▸ **DATA EXCERPTS**

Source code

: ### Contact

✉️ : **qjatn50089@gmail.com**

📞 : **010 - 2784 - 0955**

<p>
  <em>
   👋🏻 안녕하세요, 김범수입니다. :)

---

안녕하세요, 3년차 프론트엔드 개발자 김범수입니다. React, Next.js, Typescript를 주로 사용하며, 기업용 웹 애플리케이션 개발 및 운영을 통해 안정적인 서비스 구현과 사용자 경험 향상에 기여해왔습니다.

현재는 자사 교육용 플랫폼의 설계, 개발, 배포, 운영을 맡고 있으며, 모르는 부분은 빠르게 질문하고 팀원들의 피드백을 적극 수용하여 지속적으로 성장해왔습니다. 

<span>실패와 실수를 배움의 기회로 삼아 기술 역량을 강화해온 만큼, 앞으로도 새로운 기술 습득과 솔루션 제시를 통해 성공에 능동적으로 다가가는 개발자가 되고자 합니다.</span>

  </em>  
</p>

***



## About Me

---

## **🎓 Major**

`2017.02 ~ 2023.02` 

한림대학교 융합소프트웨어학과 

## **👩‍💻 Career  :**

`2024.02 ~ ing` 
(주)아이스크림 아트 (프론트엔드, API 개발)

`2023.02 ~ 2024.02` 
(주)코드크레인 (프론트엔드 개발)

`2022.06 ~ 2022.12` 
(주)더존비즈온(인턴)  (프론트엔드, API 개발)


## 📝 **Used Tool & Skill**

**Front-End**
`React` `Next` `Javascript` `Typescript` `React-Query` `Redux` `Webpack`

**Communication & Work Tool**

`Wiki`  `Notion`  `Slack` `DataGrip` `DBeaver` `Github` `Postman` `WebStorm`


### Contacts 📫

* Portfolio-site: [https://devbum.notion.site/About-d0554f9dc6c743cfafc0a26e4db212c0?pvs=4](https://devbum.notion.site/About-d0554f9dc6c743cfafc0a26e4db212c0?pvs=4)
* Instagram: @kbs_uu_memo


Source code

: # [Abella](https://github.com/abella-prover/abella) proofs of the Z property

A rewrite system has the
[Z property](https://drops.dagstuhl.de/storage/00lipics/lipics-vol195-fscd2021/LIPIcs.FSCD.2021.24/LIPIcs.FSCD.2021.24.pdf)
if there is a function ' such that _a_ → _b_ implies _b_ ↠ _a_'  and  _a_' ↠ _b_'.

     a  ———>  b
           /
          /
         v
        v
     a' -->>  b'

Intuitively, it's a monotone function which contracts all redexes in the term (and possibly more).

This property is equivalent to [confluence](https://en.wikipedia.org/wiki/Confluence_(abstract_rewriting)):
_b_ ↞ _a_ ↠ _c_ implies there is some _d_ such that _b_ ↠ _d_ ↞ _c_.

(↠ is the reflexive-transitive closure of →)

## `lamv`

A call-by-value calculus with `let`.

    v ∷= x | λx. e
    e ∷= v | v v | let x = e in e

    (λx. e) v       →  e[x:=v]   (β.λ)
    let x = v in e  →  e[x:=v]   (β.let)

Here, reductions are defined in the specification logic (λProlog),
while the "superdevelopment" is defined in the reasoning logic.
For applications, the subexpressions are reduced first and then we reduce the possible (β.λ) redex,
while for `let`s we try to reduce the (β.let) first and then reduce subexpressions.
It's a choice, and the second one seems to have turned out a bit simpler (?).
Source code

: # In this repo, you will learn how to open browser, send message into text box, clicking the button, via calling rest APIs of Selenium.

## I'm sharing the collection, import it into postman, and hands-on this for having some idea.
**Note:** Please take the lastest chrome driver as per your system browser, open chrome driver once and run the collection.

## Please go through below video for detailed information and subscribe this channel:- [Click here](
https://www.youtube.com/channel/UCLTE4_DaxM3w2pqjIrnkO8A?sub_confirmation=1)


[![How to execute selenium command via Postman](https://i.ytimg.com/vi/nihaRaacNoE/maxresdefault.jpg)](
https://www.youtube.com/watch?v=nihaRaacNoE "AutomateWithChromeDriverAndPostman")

▸ **PROBLEM REQUIREMENTS**
Each line of the material above must be reproduced exactly.

▸ **REPLY TO THE EXERCISE**
Source code

: ### Contact

✉️ : **qjatn50089@gmail.com**

📞 : **010 - 2784 - 0955**

<p>
  <em>
   👋🏻 안녕하세요, 김범수입니다. :)

---

안녕하세요, 3년차 프론트엔드 개발자 김범수입니다. React, Next.js, Typescript를 주로 사용하며, 기업용 웹 애플리케이션 개발 및 운영을 통해 안정적인 서비스 구현과 사용자 경험 향상에 기여해왔습니다.

현재는 자사 교육용 플랫폼의 설계, 개발, 배포, 운영을 맡고 있으며, 모르는 부분은 빠르게 질문하고 팀원들의 피드백을 적극 수용하여 지속적으로 성장해왔습니다. 

<span>실패와 실수를 배움의 기회로 삼아 기술 역량을 강화해온 만큼, 앞으로도 새로운 기술 습득과 솔루션 제시를 통해 성공에 능동적으로 다가가는 개발자가 되고자 합니다.</span>

  </em>  
</p>

***



## About Me

---

## **🎓 Major**

`2017.02 ~ 2023.02` 

한림대학교 융합소프트웨어학과 

## **👩‍💻 Career  :**

`2024.02 ~ ing` 
(주)아이스크림 아트 (프론트엔드, API 개발)

`2023.02 ~ 2024.02` 
(주)코드크레인 (프론트엔드 개발)

`2022.06 ~ 2022.12` 
(주)더존비즈온(인턴)  (프론트엔드, API 개발)


## 📝 **Used Tool & Skill**

**Front-End**
`React` `Next` `Javascript` `Typescript` `React-Query` `Redux` `Webpack`

**Communication & Work Tool**

`Wiki`  `Notion`  `Slack` `DataGrip` `DBeaver` `Github` `Postman` `WebStorm`


### Contacts 📫

* Portfolio-site: [https://devbum.notion.site/About-d0554f9dc6c743cfafc0a26e4db212c0?pvs=4](https://devbum.notion.site/About-d0554f9dc6c743cfafc0a26e4db212c0?pvs=4)
* Instagram: @kbs_uu_memo


Source code

: # [Abella](https://github.com/abella-prover/abella) proofs of the Z property

A rewrite system has the
[Z property](https://drops.dagstuhl.de/storage/00lipics/lipics-vol195-fscd2021/LIPIcs.FSCD.2021.24/LIPIcs.FSCD.2021.24.pdf)
if there is a function ' such that _a_ → _b_ implies _b_ ↠ _a_'  and  _a_' ↠ _b_'.

     a  ———>  b
           /
          /
         v
        v
     a' -->>  b'

Intuitively, it's a monotone function which contracts all redexes in the term (and possibly more).

This property is equivalent to [confluence](https://en.wikipedia.org/wiki/Confluence_(abstract_rewriting)):
_b_ ↞ _a_ ↠ _c_ implies there is some _d_ such that _b_ ↠ _d_ ↞ _c_.

(↠ is the reflexive-transitive closure of →)

## `lamv`

A call-by-value calculus with `let`.

    v ∷= x | λx. e
    e ∷= v | v v | let x = e in e

    (λx. e) v       →  e[x:=v]   (β.λ)
    let x = v in e  →  e[x:=v]   (β.let)

Here, reductions are defined in the specification logic (λProlog),
while the "superdevelopment" is defined in the reasoning logic.
For applications, the subexpressions are reduced first and then we reduce the possible (β.λ) redex,
while for `let`s we try to reduce the (β.let) first and then reduce subexpressions.
It's a choice, and the second one seems to have turned out a bit simpler (?).
Source code

: # In this repo, you will learn how to open browser, send message into text box, clicking the button, via calling rest APIs of Selenium.

## I'm sharing the collection, import it into postman, and hands-on this for having some idea.
**Note:** Please take the lastest chrome driver as per your system browser, open chrome driver once and run the collection.

## Please go through below video for detailed information and subscribe this channel:- [Click here](
https://www.youtube.com/channel/UCLTE4_DaxM3w2pqjIrnkO8A?sub_confirmation=1)


[![How to execute selenium command via Postman](https://i.ytimg.com/vi/nihaRaacNoE/maxresdefault.jpg)](
https://www.youtube.com/watch?v=nihaRaacNoE "AutomateWithChromeDriverAndPostman")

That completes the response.